Work required: Look through the records below and collect all lines that hold the string "where".

Provided data:
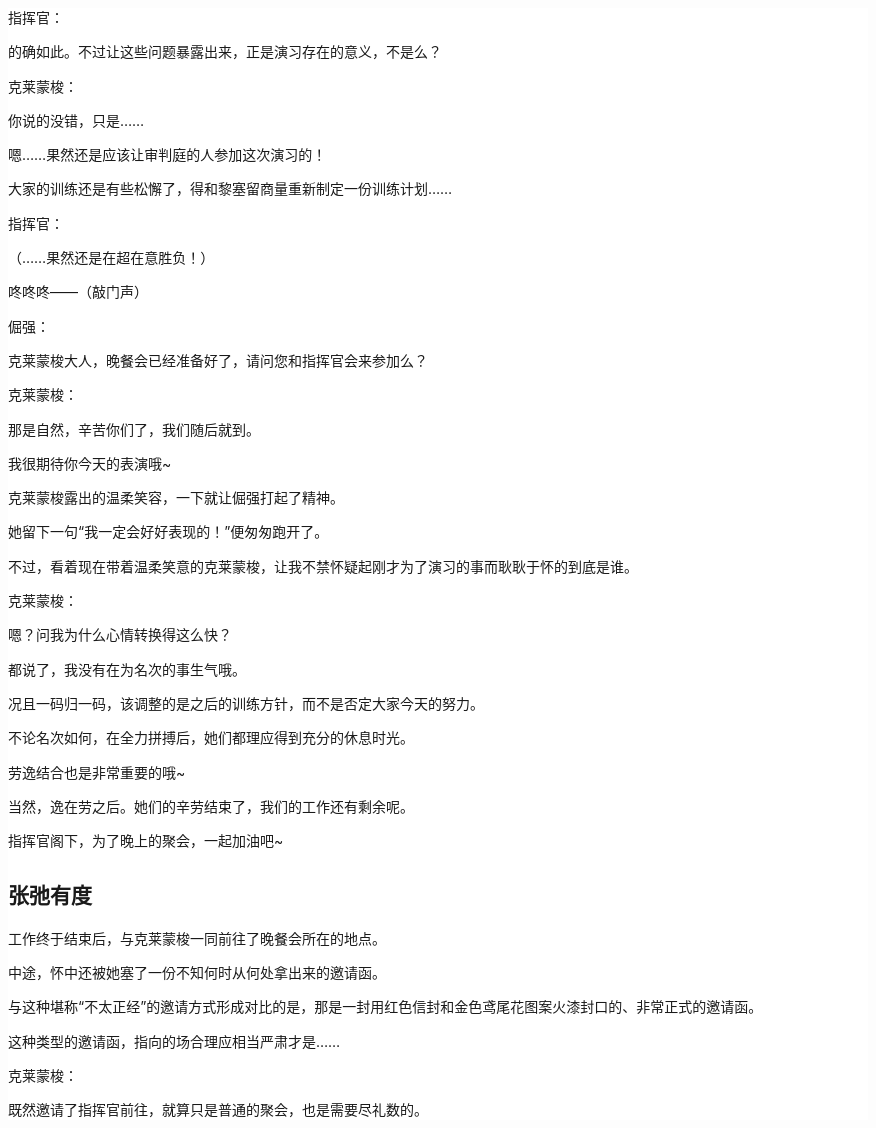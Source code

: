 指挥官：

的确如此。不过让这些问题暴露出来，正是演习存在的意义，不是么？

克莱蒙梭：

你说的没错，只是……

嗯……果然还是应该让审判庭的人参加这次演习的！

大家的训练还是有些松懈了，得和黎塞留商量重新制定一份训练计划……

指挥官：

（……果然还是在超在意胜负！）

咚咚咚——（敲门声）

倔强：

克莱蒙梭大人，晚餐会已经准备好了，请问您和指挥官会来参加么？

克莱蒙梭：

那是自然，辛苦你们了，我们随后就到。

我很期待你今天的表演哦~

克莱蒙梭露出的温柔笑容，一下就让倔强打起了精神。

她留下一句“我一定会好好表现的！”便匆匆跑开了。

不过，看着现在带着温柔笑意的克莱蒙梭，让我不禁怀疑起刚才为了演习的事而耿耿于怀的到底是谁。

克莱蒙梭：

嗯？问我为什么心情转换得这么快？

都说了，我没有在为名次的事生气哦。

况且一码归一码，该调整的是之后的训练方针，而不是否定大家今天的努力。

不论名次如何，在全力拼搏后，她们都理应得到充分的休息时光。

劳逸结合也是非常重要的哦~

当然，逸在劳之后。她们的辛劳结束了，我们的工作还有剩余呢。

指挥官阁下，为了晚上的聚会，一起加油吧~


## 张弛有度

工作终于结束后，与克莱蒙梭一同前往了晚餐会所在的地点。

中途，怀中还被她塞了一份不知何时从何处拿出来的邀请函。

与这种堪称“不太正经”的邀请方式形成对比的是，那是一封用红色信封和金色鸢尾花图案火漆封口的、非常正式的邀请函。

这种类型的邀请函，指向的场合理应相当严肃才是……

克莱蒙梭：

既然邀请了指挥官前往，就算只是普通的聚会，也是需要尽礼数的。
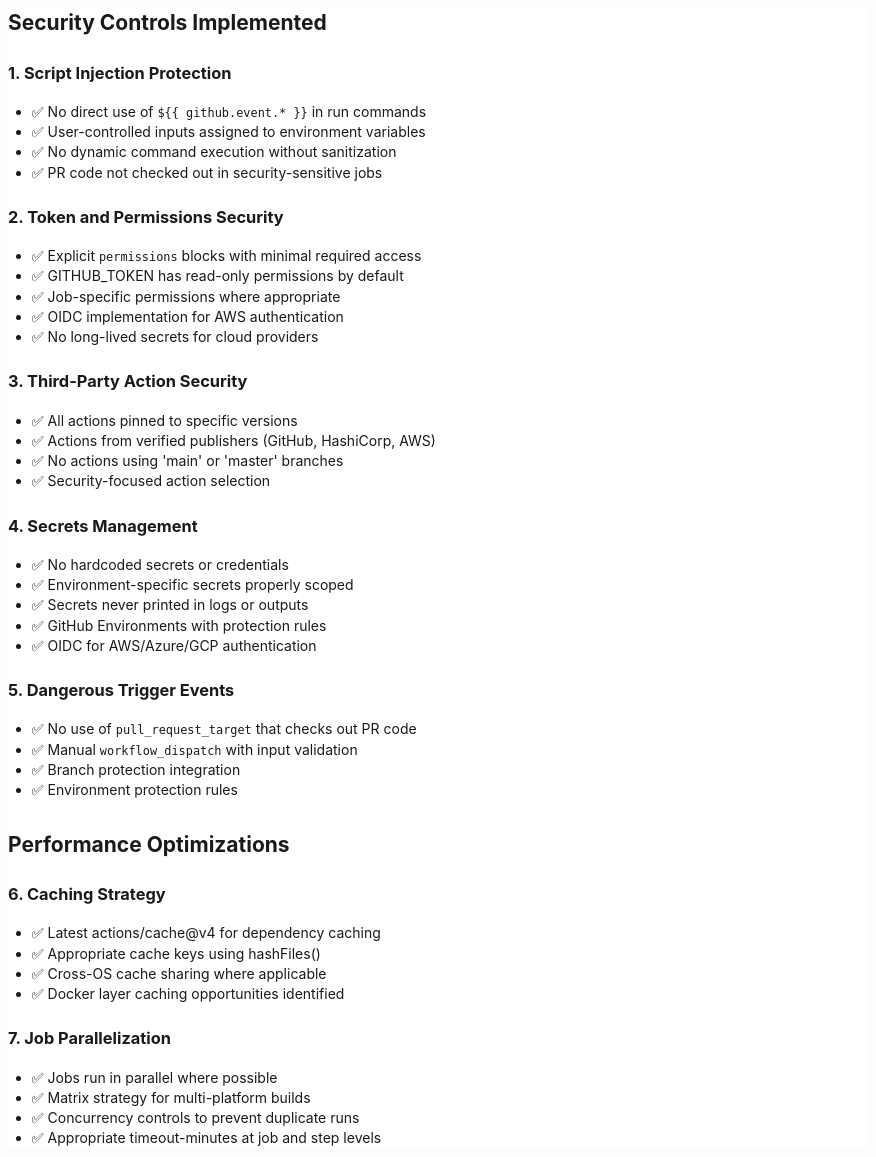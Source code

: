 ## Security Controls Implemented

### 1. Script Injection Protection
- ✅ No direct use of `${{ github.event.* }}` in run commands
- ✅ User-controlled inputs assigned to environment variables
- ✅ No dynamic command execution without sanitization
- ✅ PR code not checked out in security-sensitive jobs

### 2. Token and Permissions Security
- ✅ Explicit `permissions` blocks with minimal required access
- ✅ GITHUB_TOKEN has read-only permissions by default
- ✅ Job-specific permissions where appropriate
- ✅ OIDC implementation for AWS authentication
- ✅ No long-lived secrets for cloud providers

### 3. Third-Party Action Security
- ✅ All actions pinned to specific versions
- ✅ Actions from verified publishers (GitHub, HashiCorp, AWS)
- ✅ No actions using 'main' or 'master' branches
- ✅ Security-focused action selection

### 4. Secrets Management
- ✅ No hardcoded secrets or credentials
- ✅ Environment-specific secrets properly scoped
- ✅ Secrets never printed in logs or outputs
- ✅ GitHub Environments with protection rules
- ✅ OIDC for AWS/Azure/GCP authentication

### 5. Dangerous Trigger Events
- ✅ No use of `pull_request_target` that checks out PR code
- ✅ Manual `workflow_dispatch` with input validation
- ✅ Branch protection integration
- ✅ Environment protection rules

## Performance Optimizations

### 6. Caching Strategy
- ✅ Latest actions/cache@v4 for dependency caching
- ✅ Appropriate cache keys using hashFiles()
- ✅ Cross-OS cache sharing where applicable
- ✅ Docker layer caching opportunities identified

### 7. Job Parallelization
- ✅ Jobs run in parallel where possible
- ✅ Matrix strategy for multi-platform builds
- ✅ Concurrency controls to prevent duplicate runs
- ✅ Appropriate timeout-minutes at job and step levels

* * *

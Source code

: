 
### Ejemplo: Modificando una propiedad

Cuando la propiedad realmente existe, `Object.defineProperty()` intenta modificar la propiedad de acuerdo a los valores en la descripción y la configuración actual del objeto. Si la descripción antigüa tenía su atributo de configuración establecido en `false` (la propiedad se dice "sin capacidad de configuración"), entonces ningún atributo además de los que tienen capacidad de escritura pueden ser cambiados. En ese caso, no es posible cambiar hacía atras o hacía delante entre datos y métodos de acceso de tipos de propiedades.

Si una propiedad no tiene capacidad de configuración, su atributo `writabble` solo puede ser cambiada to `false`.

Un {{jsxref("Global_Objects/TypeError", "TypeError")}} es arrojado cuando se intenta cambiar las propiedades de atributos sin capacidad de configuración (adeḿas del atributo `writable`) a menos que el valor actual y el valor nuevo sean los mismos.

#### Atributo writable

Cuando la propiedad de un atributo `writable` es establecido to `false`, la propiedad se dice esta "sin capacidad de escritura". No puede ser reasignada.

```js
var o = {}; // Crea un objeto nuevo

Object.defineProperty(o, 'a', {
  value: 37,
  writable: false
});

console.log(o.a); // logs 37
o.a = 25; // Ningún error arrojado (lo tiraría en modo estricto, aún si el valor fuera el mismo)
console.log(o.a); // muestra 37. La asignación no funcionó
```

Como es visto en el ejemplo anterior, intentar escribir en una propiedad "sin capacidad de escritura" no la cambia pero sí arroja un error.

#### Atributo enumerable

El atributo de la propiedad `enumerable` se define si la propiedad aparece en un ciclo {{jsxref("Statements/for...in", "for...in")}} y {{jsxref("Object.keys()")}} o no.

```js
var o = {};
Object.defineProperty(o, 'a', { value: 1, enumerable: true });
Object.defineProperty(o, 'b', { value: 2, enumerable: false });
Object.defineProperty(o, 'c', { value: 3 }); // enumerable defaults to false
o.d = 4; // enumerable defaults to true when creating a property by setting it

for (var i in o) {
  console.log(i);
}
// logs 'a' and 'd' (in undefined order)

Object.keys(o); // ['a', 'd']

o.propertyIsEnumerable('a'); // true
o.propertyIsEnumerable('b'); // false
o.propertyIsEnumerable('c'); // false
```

...

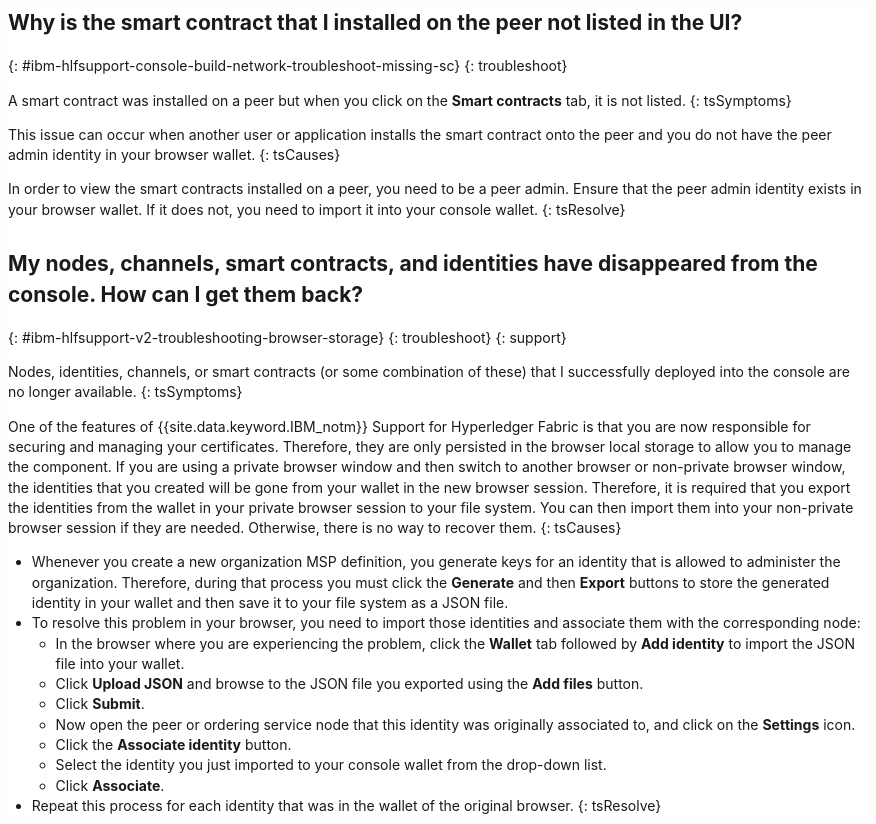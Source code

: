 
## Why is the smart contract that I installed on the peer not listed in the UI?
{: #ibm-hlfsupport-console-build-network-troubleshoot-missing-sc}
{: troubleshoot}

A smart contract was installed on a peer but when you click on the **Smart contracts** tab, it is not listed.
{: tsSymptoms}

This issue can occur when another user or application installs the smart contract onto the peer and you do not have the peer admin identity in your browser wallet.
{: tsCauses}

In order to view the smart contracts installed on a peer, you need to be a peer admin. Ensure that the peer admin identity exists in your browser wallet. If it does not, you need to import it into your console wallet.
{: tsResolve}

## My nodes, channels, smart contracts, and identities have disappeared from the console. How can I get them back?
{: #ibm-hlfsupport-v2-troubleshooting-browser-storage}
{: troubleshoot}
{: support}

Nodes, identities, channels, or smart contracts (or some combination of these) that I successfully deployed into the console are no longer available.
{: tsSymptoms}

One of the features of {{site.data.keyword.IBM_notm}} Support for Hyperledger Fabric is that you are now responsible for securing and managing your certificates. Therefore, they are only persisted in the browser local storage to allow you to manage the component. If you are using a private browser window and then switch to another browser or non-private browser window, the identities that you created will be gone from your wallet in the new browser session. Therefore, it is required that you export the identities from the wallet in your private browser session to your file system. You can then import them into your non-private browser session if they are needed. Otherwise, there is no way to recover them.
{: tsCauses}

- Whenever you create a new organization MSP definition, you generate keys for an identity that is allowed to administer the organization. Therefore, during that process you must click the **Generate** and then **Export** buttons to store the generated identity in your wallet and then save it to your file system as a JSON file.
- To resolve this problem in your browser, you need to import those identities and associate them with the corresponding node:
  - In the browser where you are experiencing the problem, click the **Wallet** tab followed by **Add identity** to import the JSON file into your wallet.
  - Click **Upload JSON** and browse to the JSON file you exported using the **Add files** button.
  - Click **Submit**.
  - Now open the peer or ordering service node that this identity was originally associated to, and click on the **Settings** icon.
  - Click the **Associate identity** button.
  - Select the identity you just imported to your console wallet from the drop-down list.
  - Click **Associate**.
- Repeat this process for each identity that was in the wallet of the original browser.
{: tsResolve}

Response:
- ✅ Job-specific permissions where appropriate
- ✅ Cross-OS cache sharing where applicable
- ✅ Jobs run in parallel where possible
  - In the browser where you are experiencing the problem, click the **Wallet** tab followed by **Add identity** to import the JSON file into your wallet.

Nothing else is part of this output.